Unlike other election technology companies targeted by election deniers, Konnech, a company based in Michigan with 21 employees in the United States and six in Australia, has nothing to do with collecting, counting or reporting ballots in American elections. Instead, it helps clients like Los Angeles County and Allen County, Ind., with basic election logistics, such as scheduling poll workers.

Konnech said none of the accusations were true. It said that all the data for its American customers were stored on servers in the United States and that it had no ties to the Chinese government.

But the claims have had consequences for the firm. Konnech’s founder and chief executive, Eugene Yu, an American citizen who immigrated from China in 1986, went into hiding with his family after receiving threatening messages. Other employees also feared for their safety and started working remotely after users posted details about Konnech’s headquarters, including the number of cars in the company’s parking lot.

The Los Angeles County District Attorney’s office has just announced that Eugene Yu has been arrested and taken into custody on suspicion of theft of information of voters that’s been stored on servers in Communist China.

Catherine Engelbrecht of True the Vote has confirmed that Eugene Yu has been arrested and will speak with us later this evening to provide more details.
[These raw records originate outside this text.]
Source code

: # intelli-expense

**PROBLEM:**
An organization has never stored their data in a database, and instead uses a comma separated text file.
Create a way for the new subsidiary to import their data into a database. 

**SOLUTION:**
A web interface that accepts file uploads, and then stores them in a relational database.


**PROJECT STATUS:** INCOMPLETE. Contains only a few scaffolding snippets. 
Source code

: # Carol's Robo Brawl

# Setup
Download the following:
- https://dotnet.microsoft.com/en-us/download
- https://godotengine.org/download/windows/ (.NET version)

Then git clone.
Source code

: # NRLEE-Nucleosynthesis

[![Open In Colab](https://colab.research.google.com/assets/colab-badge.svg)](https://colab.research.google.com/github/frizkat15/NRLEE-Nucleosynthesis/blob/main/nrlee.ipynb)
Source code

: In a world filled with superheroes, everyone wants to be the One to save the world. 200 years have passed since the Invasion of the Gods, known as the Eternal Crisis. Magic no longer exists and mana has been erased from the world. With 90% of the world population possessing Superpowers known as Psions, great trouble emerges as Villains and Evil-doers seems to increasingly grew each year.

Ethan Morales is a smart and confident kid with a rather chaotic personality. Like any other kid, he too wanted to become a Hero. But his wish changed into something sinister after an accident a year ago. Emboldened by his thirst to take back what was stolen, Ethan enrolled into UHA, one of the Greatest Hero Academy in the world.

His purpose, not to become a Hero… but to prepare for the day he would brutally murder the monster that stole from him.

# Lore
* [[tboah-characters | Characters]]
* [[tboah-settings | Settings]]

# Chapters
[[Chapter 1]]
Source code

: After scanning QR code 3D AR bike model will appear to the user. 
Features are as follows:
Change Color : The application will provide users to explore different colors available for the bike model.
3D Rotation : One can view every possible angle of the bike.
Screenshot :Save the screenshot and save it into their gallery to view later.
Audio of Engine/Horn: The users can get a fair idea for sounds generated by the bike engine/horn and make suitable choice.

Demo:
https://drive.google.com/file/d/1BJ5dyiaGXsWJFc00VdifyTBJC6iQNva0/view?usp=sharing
From the LA District Attorney George Gascón’s office: 

Los Angeles County District Attorney George Gascón announced today that an executive with a Michigan-based company responsible for the software used in managing Los Angeles County election poll workers has been arrested as part of an investigation into the possible theft of personal identifying information of those workers.

“I want to thank my prosecutors and investigators for their commitment to eliminating cyber intrusions against government entities and local businesses,” District Attorney Gascón said.
“Data breaches are an ongoing threat to our digital way of life. When we entrust a company to hold our confidential data, they must be willing and able to protect our personal identifying information from theft. Otherwise, we are all victims.

This investigation is concerned solely with the personal identifying information of election workers. In this case, the alleged conduct had no impact on the tabulation of votes and did not alter election results. But security in all aspects of any election is essential so that we all have full faith in the integrity of the election process.”

Earlier today, Konnech Corporation Chief Executive Officer Eugene Yu was taken into custody on suspicion of theft of personal identifying information by investigators from the District Attorney’s Office Bureau of Investigation with assistance from the Meridian Township Police Department in Michigan. In addition, hard drives and other digital evidence were seized by LADA investigators.

The District Attorney’s Office is seeking Yu’s extradition to Los Angeles.

Konnech distributes and sells its proprietary PollChief software, which is an election worker management system that was utilized by the county in the last California election. The software assists with poll worker assignments, communications, and payroll. PollChief requires that workers submit personal identifying information, which is retained by the Konnech.

Under its $2.9 million, five-year contract with the county, Konnech was supposed to securely maintain the data and that only United States citizens and permanent residents have access to it.

District Attorney investigators found that in contradiction to the contract, information was stored on servers in the People’s Republic of China.

The East Lansing Police Department and Ingham County Sheriff’s Office in Michigan also assisted in the investigation.